▶ _Instructions to follow_:
Copy everything in the data below exactly except the pictures.

▶ _Source records_:
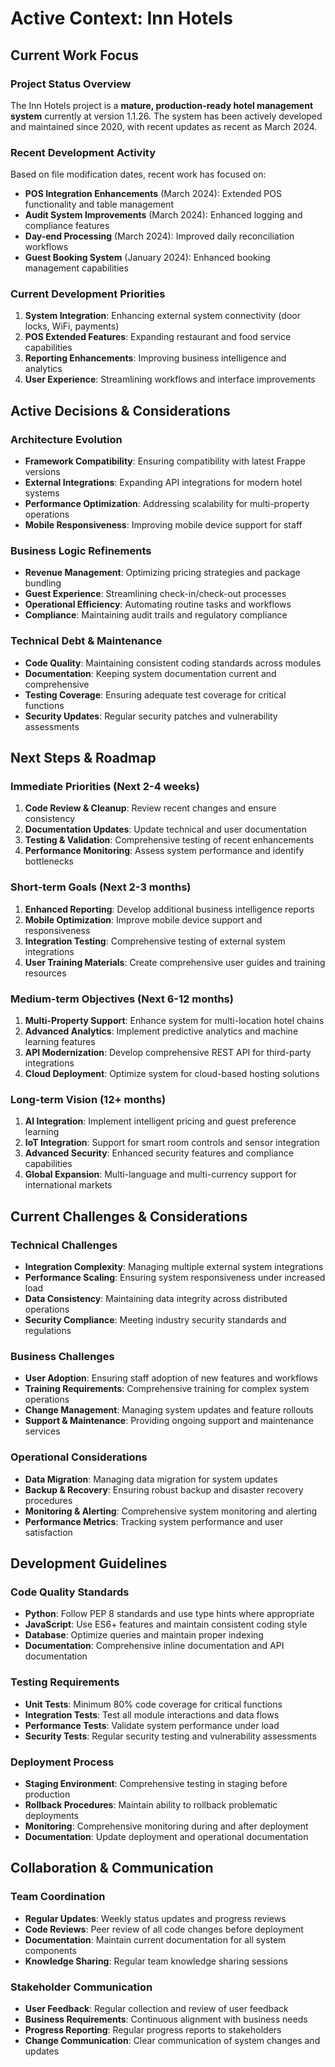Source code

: # Active Context: Inn Hotels

## Current Work Focus

### **Project Status Overview**
The Inn Hotels project is a **mature, production-ready hotel management system** currently at version 1.1.26. The system has been actively developed and maintained since 2020, with recent updates as recent as March 2024.

### **Recent Development Activity**
Based on file modification dates, recent work has focused on:
- **POS Integration Enhancements** (March 2024): Extended POS functionality and table management
- **Audit System Improvements** (March 2024): Enhanced logging and compliance features
- **Day-end Processing** (March 2024): Improved daily reconciliation workflows
- **Guest Booking System** (January 2024): Enhanced booking management capabilities

### **Current Development Priorities**
1. **System Integration**: Enhancing external system connectivity (door locks, WiFi, payments)
2. **POS Extended Features**: Expanding restaurant and food service capabilities
3. **Reporting Enhancements**: Improving business intelligence and analytics
4. **User Experience**: Streamlining workflows and interface improvements

## Active Decisions & Considerations

### **Architecture Evolution**
- **Framework Compatibility**: Ensuring compatibility with latest Frappe versions
- **External Integrations**: Expanding API integrations for modern hotel systems
- **Performance Optimization**: Addressing scalability for multi-property operations
- **Mobile Responsiveness**: Improving mobile device support for staff

### **Business Logic Refinements**
- **Revenue Management**: Optimizing pricing strategies and package bundling
- **Guest Experience**: Streamlining check-in/check-out processes
- **Operational Efficiency**: Automating routine tasks and workflows
- **Compliance**: Maintaining audit trails and regulatory compliance

### **Technical Debt & Maintenance**
- **Code Quality**: Maintaining consistent coding standards across modules
- **Documentation**: Keeping system documentation current and comprehensive
- **Testing Coverage**: Ensuring adequate test coverage for critical functions
- **Security Updates**: Regular security patches and vulnerability assessments

## Next Steps & Roadmap

### **Immediate Priorities (Next 2-4 weeks)**
1. **Code Review & Cleanup**: Review recent changes and ensure consistency
2. **Documentation Updates**: Update technical and user documentation
3. **Testing & Validation**: Comprehensive testing of recent enhancements
4. **Performance Monitoring**: Assess system performance and identify bottlenecks

### **Short-term Goals (Next 2-3 months)**
1. **Enhanced Reporting**: Develop additional business intelligence reports
2. **Mobile Optimization**: Improve mobile device support and responsiveness
3. **Integration Testing**: Comprehensive testing of external system integrations
4. **User Training Materials**: Create comprehensive user guides and training resources

### **Medium-term Objectives (Next 6-12 months)**
1. **Multi-Property Support**: Enhance system for multi-location hotel chains
2. **Advanced Analytics**: Implement predictive analytics and machine learning features
3. **API Modernization**: Develop comprehensive REST API for third-party integrations
4. **Cloud Deployment**: Optimize system for cloud-based hosting solutions

### **Long-term Vision (12+ months)**
1. **AI Integration**: Implement intelligent pricing and guest preference learning
2. **IoT Integration**: Support for smart room controls and sensor integration
3. **Advanced Security**: Enhanced security features and compliance capabilities
4. **Global Expansion**: Multi-language and multi-currency support for international markets

## Current Challenges & Considerations

### **Technical Challenges**
- **Integration Complexity**: Managing multiple external system integrations
- **Performance Scaling**: Ensuring system responsiveness under increased load
- **Data Consistency**: Maintaining data integrity across distributed operations
- **Security Compliance**: Meeting industry security standards and regulations

### **Business Challenges**
- **User Adoption**: Ensuring staff adoption of new features and workflows
- **Training Requirements**: Comprehensive training for complex system operations
- **Change Management**: Managing system updates and feature rollouts
- **Support & Maintenance**: Providing ongoing support and maintenance services

### **Operational Considerations**
- **Data Migration**: Managing data migration for system updates
- **Backup & Recovery**: Ensuring robust backup and disaster recovery procedures
- **Monitoring & Alerting**: Comprehensive system monitoring and alerting
- **Performance Metrics**: Tracking system performance and user satisfaction

## Development Guidelines

### **Code Quality Standards**
- **Python**: Follow PEP 8 standards and use type hints where appropriate
- **JavaScript**: Use ES6+ features and maintain consistent coding style
- **Database**: Optimize queries and maintain proper indexing
- **Documentation**: Comprehensive inline documentation and API documentation

### **Testing Requirements**
- **Unit Tests**: Minimum 80% code coverage for critical functions
- **Integration Tests**: Test all module interactions and data flows
- **Performance Tests**: Validate system performance under load
- **Security Tests**: Regular security testing and vulnerability assessments

### **Deployment Process**
- **Staging Environment**: Comprehensive testing in staging before production
- **Rollback Procedures**: Maintain ability to rollback problematic deployments
- **Monitoring**: Comprehensive monitoring during and after deployment
- **Documentation**: Update deployment and operational documentation

## Collaboration & Communication

### **Team Coordination**
- **Regular Updates**: Weekly status updates and progress reviews
- **Code Reviews**: Peer review of all code changes before deployment
- **Documentation**: Maintain current documentation for all system components
- **Knowledge Sharing**: Regular team knowledge sharing sessions

### **Stakeholder Communication**
- **User Feedback**: Regular collection and review of user feedback
- **Business Requirements**: Continuous alignment with business needs
- **Progress Reporting**: Regular progress reports to stakeholders
- **Change Communication**: Clear communication of system changes and updates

▶ _Exercise answer_:
Source code

: # Active Context: Inn Hotels

## Current Work Focus

### **Project Status Overview**
The Inn Hotels project is a **mature, production-ready hotel management system** currently at version 1.1.26. The system has been actively developed and maintained since 2020, with recent updates as recent as March 2024.

### **Recent Development Activity**
Based on file modification dates, recent work has focused on:
- **POS Integration Enhancements** (March 2024): Extended POS functionality and table management
- **Audit System Improvements** (March 2024): Enhanced logging and compliance features
- **Day-end Processing** (March 2024): Improved daily reconciliation workflows
- **Guest Booking System** (January 2024): Enhanced booking management capabilities

### **Current Development Priorities**
1. **System Integration**: Enhancing external system connectivity (door locks, WiFi, payments)
2. **POS Extended Features**: Expanding restaurant and food service capabilities
3. **Reporting Enhancements**: Improving business intelligence and analytics
4. **User Experience**: Streamlining workflows and interface improvements

## Active Decisions & Considerations

### **Architecture Evolution**
- **Framework Compatibility**: Ensuring compatibility with latest Frappe versions
- **External Integrations**: Expanding API integrations for modern hotel systems
- **Performance Optimization**: Addressing scalability for multi-property operations
- **Mobile Responsiveness**: Improving mobile device support for staff

### **Business Logic Refinements**
- **Revenue Management**: Optimizing pricing strategies and package bundling
- **Guest Experience**: Streamlining check-in/check-out processes
- **Operational Efficiency**: Automating routine tasks and workflows
- **Compliance**: Maintaining audit trails and regulatory compliance

### **Technical Debt & Maintenance**
- **Code Quality**: Maintaining consistent coding standards across modules
- **Documentation**: Keeping system documentation current and comprehensive
- **Testing Coverage**: Ensuring adequate test coverage for critical functions
- **Security Updates**: Regular security patches and vulnerability assessments

## Next Steps & Roadmap

### **Immediate Priorities (Next 2-4 weeks)**
1. **Code Review & Cleanup**: Review recent changes and ensure consistency
2. **Documentation Updates**: Update technical and user documentation
3. **Testing & Validation**: Comprehensive testing of recent enhancements
4. **Performance Monitoring**: Assess system performance and identify bottlenecks

### **Short-term Goals (Next 2-3 months)**
1. **Enhanced Reporting**: Develop additional business intelligence reports
2. **Mobile Optimization**: Improve mobile device support and responsiveness
3. **Integration Testing**: Comprehensive testing of external system integrations
4. **User Training Materials**: Create comprehensive user guides and training resources

### **Medium-term Objectives (Next 6-12 months)**
1. **Multi-Property Support**: Enhance system for multi-location hotel chains
2. **Advanced Analytics**: Implement predictive analytics and machine learning features
3. **API Modernization**: Develop comprehensive REST API for third-party integrations
4. **Cloud Deployment**: Optimize system for cloud-based hosting solutions

### **Long-term Vision (12+ months)**
1. **AI Integration**: Implement intelligent pricing and guest preference learning
2. **IoT Integration**: Support for smart room controls and sensor integration
3. **Advanced Security**: Enhanced security features and compliance capabilities
4. **Global Expansion**: Multi-language and multi-currency support for international markets

## Current Challenges & Considerations

### **Technical Challenges**
- **Integration Complexity**: Managing multiple external system integrations
- **Performance Scaling**: Ensuring system responsiveness under increased load
- **Data Consistency**: Maintaining data integrity across distributed operations
- **Security Compliance**: Meeting industry security standards and regulations

### **Business Challenges**
- **User Adoption**: Ensuring staff adoption of new features and workflows
- **Training Requirements**: Comprehensive training for complex system operations
- **Change Management**: Managing system updates and feature rollouts
- **Support & Maintenance**: Providing ongoing support and maintenance services

### **Operational Considerations**
- **Data Migration**: Managing data migration for system updates
- **Backup & Recovery**: Ensuring robust backup and disaster recovery procedures
- **Monitoring & Alerting**: Comprehensive system monitoring and alerting
- **Performance Metrics**: Tracking system performance and user satisfaction

## Development Guidelines

### **Code Quality Standards**
- **Python**: Follow PEP 8 standards and use type hints where appropriate
- **JavaScript**: Use ES6+ features and maintain consistent coding style
- **Database**: Optimize queries and maintain proper indexing
- **Documentation**: Comprehensive inline documentation and API documentation

### **Testing Requirements**
- **Unit Tests**: Minimum 80% code coverage for critical functions
- **Integration Tests**: Test all module interactions and data flows
- **Performance Tests**: Validate system performance under load
- **Security Tests**: Regular security testing and vulnerability assessments

### **Deployment Process**
- **Staging Environment**: Comprehensive testing in staging before production
- **Rollback Procedures**: Maintain ability to rollback problematic deployments
- **Monitoring**: Comprehensive monitoring during and after deployment
- **Documentation**: Update deployment and operational documentation

## Collaboration & Communication

### **Team Coordination**
- **Regular Updates**: Weekly status updates and progress reviews
- **Code Reviews**: Peer review of all code changes before deployment
- **Documentation**: Maintain current documentation for all system components
- **Knowledge Sharing**: Regular team knowledge sharing sessions

### **Stakeholder Communication**
- **User Feedback**: Regular collection and review of user feedback
- **Business Requirements**: Continuous alignment with business needs
- **Progress Reporting**: Regular progress reports to stakeholders
- **Change Communication**: Clear communication of system changes and updates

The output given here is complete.